Friday, May 16, 2014
"We don't see things as they are, we see things as we are"
Friday, May 16, 2014
Was studying the chapter "The Social Self" for Soial Psych today and I found that a lot of the things were really interesting because a lot can be applied to our own lifeahaha. Anyway while reading the textbook, I happened to chance across this quote, "We don't see things as they are, we see things as we are" and it struck me quite hard?? I've never liked a quote as much as I liked this, and It's because I can really, really relate to the quote, especially at this point of time la.
(Like I said in my prev post) I really need to be more confident in myself and my abilities since I have achieved quite a lot over the last year... And usually it'd be enough to prove to myself that I'm good enough, yet sometimes I still feel like I'm inadequate???????????
It's like even though I am clearly aware of all the things I've achieved academically, I still feel as if everything I've done isn't enough to prove to me that I'm "enough". The confidence I have in myself is rather (ok very) low and it really just prevents me from actually believing in myself???? And idek how this started lol maybe cause I suprisingly exceeded like everyone's expectations during O Levels and I'm so determined to get that feeling back and maybe cause studying is probably one of the few things I can do and maybe becausw I have friends who think so highly of me and it's like if I go anywhere below their expectation I'd feel really ashamed of myself???
And right now I am absolutely terrified and I am so angry at myself for not starting to study earlier becaue I have like 4 tests coming in like 1-2 weeks along with a not even 1/2 done (or anywhere near) research I have to do on a subject I am utterly clueless on AND then write a whole report on it wtf and it's due next Friday???????????? I feel so UNPREPARED AND CLUELESS AND LOST AND TERRIFIED IS AN UNDERSTATEMENT BECAUSE WHATEVER I'M FEELING NOW IS JUST ¥#£$€*"*#*#£@¥#*$!"*×(#??????????????????????

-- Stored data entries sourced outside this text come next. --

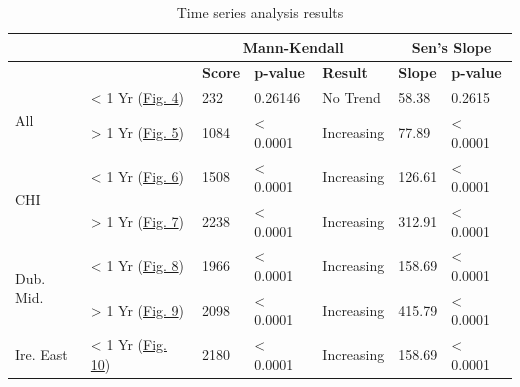 \documentclass[
  12pt,
]{article}
\begin{document}
\begin{table}[!htbp]
    \centering
    \caption{Time series analysis results}\label{tab:timeseries}
    \begin{threeparttable}
    \begin{tabular}{ll|lll|ll}
        \toprule
          & & \multicolumn{3}{c}{\bfseries Mann-Kendall} & \multicolumn{2}{c}{\bfseries Sen's Slope} \\ \hline
          
            & & \bfseries Score & \bfseries p-value & \bfseries Result & \bfseries Slope & \bfseries p-value  \\
            \midrule
            \multirow{2}{*}{All}      & < 1 Yr (\hyperref[fig:ts-overall-lt1yr]{Fig. 4}) 
                                      & 232 & 0.26146 & No Trend & 58.38 & 0.2615 \\
                                      
                                      & > 1 Yr (\hyperref[fig:ts-overall-gt1yr]{Fig. 5}) 
                                      & 1084 & < 0.0001 & Increasing & 77.89 & < 0.0001 \\ \hline
                                      
        \multirow{2}{*}{CHI}      & < 1 Yr (\hyperref[fig:ts-chi-lt1yr]{Fig. 6}) 
                                  & 1508 & < 0.0001 & Increasing & 126.61 & < 0.0001 \\
                                  
                                      & > 1 Yr (\hyperref[fig:ts-chi-gt1yr]{Fig. 7})
                                      & 2238 & < 0.0001 & Increasing & 312.91 & < 0.0001 \\ \hline
                                      
        \multirow{2}{*}{Dub. Mid.} & < 1 Yr (\hyperref[fig:ts-dm-lt1yr]{Fig. 8}) 
                                  & 1966 & < 0.0001 & Increasing & 158.69 & < 0.0001 \\
                                  
                                      & > 1 Yr (\hyperref[fig:ts-dm-gt1yr]{Fig. 9})
                                      & 2098 & < 0.0001 & Increasing & 415.79 & < 0.0001 \\ \hline
                                      
        \multirow{2}{*}{Ire. East} & < 1 Yr (\hyperref[fig:ts-ie-lt1yr]{Fig. 10}) 
                                  & 2180 & < 0.0001 & Increasing & 158.69 & < 0.0001 \\
                                  

\end{tabular}
\end{threeparttable}
\end{table}
\end{document}
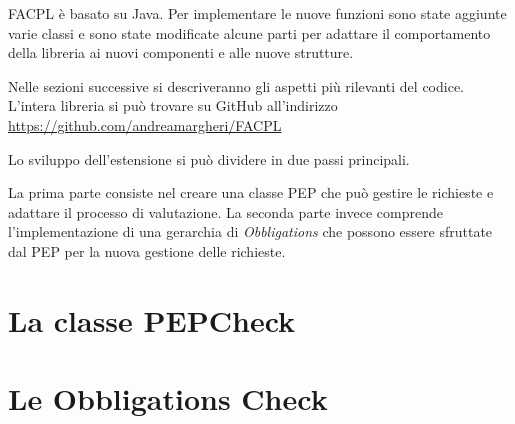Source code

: \label{chap:Estensione della libreria FACPL}
FACPL è basato su Java. Per implementare le nuove funzioni sono state aggiunte varie classi e sono state modificate
alcune parti per adattare il comportamento della libreria ai nuovi componenti e alle nuove strutture.\par
Nelle sezioni successive si descriveranno gli aspetti più rilevanti del codice. L'intera libreria si può trovare su
GitHub all'indirizzo
\center \url{https://github.com/andreamargheri/FACPL}
\\\par
Lo sviluppo dell'estensione si può dividere in due passi principali.\par
La prima parte consiste nel creare una classe PEP che può gestire le richieste e adattare il processo di valutazione.
La seconda parte invece comprende l'implementazione di una gerarchia di \emph{Obbligations} che possono essere
sfruttate dal PEP per la nuova gestione delle richieste.
\section{La classe PEPCheck}
\label{sec:PEPCheck}

\section{Le Obbligations Check}
\label{sec:Le Obbligations Check}
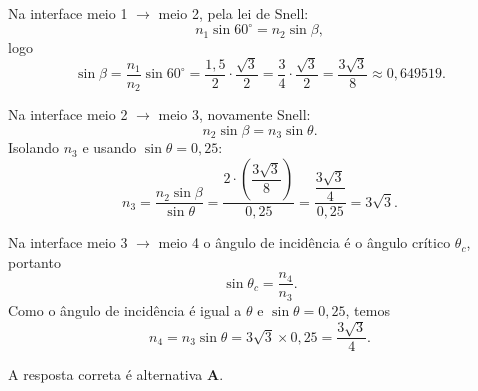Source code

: \begin{flushleft}
Na interface meio 1 $\to$ meio 2, pela lei de Snell:
\[
n_1\sin 60^\circ = n_2\sin\beta,
\]
logo
\[
\sin\beta=\frac{n_1}{n_2}\sin60^\circ=\frac{1{,}5}{2}\cdot\frac{\sqrt{3}}{2}
=\frac{3}{4}\cdot\frac{\sqrt{3}}{2}=\frac{3\sqrt{3}}{8}\approx 0{,}649519.
\]

Na interface meio 2 $\to$ meio 3, novamente Snell:
\[
n_2\sin\beta = n_3\sin\theta.
\]
Isolando $n_3$ e usando $\sin\theta=0{,}25$:
\[
n_3=\frac{n_2\sin\beta}{\sin\theta}
= \frac{2\cdot\left(\dfrac{3\sqrt{3}}{8}\right)}{0{,}25}
= \frac{\dfrac{3\sqrt{3}}{4}}{0{,}25}
= 3\sqrt{3}.
\]

Na interface meio 3 $\to$ meio 4 o ângulo de incidência é o ângulo crítico $\theta_c$, portanto
\[
\sin\theta_c=\frac{n_4}{n_3}.
\]
Como o ângulo de incidência é igual a $\theta$ e $\sin\theta=0{,}25$, temos
\[
n_4 = n_3\sin\theta = 3\sqrt{3}\times 0{,}25 = \frac{3\sqrt{3}}{4}.
\]

A resposta correta é alternativa \colorbox{green!50}{\textbf{A}}.

\end{flushleft}


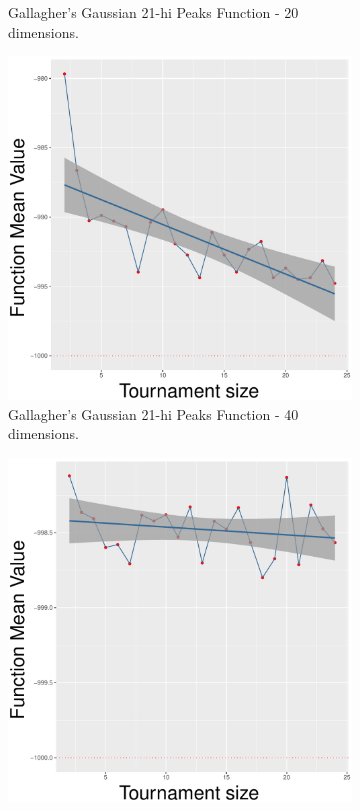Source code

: \begin{figure}[!t]
\begin{subfigure}[b]{0.33\textwidth}
		\caption{Gallagher's Gaussian 21-hi Peaks Function - 20 dimensions.}
	\end{subfigure}
	\begin{subfigure}[b]{0.33\textwidth}
		\centering
		\includegraphics[width=\textwidth]{img/SBX-40D/multimodal_sbx_22_dim_40.pdf}
		\caption{Gallagher's Gaussian 21-hi Peaks Function - 40 dimensions.}
	\end{subfigure}
	\caption{SBX crossover - ($\lambda, \lambda$) scheme.}
	\label{sbx-22-a}
	\begin{subfigure}[b]{0.33\textwidth}
		\centering
		\includegraphics[width=\textwidth]{img/uniform-10D/multimodal_uniform_22_dim_10.pdf}

\end{subfigure}
\end{figure}

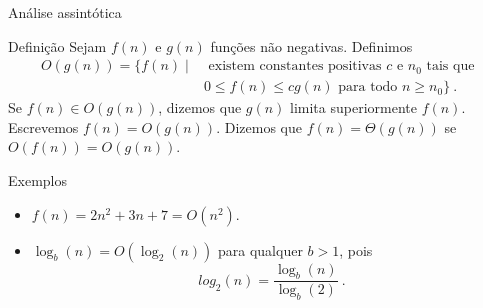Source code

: \begin{frame}{Análise assintótica}

    \begin{block}{Definição}
        Sejam $f(n)$ e $g(n)$ funções não negativas. Definimos
        \begin{align*}
            O(g(n)) = \{ f(n) \mid &\text{ existem constantes positivas } c \text{ e } n_0 \text{ tais que } \\
            &  0 \leq f(n) \leq cg(n)  \text{ para todo } n \geq n_0 \} \ . 
        \end{align*} \pause
        Se $f(n) \in O(g(n))$, dizemos que $g(n)$ limita superiormente $f(n)$. Escrevemos $f(n) = O(g(n))$. \pause Dizemos que $f(n) = \Theta(g(n))$ se $O(f(n)) = O(g(n))$.
    \end{block} \pause

    \begin{block}{Exemplos}
        \begin{itemize}
            \item[(i)] $f(n) = 2n^2 + 3n + 7 = O(n^2)$. \pause
            
            \item[(ii)] $\log_b(n) = O(\log_2(n))$ para qualquer $b > 1$, pois
                \[ log_2(n) = \frac{\log_b(n)}{\log_b(2)} \ . \]
        \end{itemize}
        
    \end{block}

\end{frame}

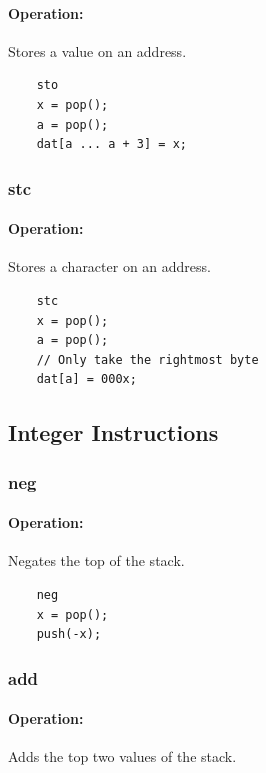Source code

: \paragraph{Operation:}
Stores a value on an address.

	\begin{lstlisting}
	sto
	x = pop();
	a = pop();
	dat[a ... a + 3] = x;
	\end{lstlisting}

\subsubsection{stc}

\paragraph{Operation:}
Stores a character on an address.

	\begin{lstlisting}
	stc
	x = pop();
	a = pop();
	// Only take the rightmost byte
	dat[a] = 000x;
	\end{lstlisting}

\subsection{Integer Instructions}


\subsubsection{neg}

\paragraph{Operation:}
Negates the top of the stack.

	\begin{lstlisting}
	neg
	x = pop();
	push(-x);
	\end{lstlisting}

\subsubsection{add}

\paragraph{Operation:}
Adds the top two values of the stack.

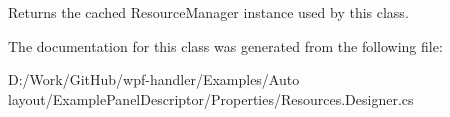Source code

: Returns the cached Resource\+Manager instance used by this class. 



The documentation for this class was generated from the following file\+:\begin{DoxyCompactItemize}
\item 
D\+:/\+Work/\+Git\+Hub/wpf-\/handler/\+Examples/\+Auto layout/\+Example\+Panel\+Descriptor/\+Properties/Resources.\+Designer.\+cs\end{DoxyCompactItemize}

And I feel like I let down the people who truly care about me because it's like no matter what they tell me I'm still so helpless but it isnt cause their support isnt enough because it's already like more than enough and idw people to give up on me but it really is just me because even I'm getting sick and tired of this state I'm constantly in
like omg this stupid jerlyn just blogged about getting into director's list 2 days ago and is now talking about how she is useless HA HA haaazHhAaa
IT IS 4.30AM NOW lol i beter go sleep hopefully tomorrow will be a better day lol ugh i really dkdkdkdkdkdkdkdk how to do my research and report on time NIHISJICCIJONNOSNODSSONSDNOSDMKSCOMSC SERIOUSLY DAMN SCARED LA and i want to start now because I didnt do much today but i need my sleep??????